* **Work required**: Repeat exactly the lines below that lie between the line with "Easy to read" and the line with "made a choice!)", counting both of those lines as part of the answer.

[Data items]
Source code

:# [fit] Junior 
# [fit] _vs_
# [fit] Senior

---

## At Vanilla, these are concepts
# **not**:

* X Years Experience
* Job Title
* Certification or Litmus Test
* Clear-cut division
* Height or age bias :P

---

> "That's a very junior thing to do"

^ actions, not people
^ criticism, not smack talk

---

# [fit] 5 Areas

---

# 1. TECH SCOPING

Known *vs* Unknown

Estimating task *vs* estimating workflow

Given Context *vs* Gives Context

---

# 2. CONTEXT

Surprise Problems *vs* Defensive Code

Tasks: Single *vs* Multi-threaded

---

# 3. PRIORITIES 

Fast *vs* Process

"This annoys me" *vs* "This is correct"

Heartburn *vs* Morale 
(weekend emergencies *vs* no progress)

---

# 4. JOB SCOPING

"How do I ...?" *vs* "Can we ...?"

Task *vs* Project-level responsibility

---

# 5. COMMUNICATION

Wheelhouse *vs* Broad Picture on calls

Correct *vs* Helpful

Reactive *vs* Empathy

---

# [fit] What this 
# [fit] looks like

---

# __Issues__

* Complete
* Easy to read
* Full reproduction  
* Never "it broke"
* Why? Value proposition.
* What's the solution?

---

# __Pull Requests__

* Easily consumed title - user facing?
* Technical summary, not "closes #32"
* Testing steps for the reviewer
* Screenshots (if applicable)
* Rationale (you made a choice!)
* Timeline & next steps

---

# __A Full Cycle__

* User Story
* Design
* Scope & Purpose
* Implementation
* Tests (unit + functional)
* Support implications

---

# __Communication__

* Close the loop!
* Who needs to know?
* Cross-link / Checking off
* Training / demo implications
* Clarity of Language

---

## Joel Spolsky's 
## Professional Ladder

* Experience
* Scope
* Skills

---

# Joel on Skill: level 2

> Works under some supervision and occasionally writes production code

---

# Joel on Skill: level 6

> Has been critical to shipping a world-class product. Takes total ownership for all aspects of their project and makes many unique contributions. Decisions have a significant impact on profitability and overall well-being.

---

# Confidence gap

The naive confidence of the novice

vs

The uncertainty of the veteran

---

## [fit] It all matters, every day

* **Written response**:
* Easy to read
* Full reproduction  
* Never "it broke"
* Why? Value proposition.
* What's the solution?

---

# __Pull Requests__

* Easily consumed title - user facing?
* Technical summary, not "closes #32"
* Testing steps for the reviewer
* Screenshots (if applicable)
* Rationale (you made a choice!)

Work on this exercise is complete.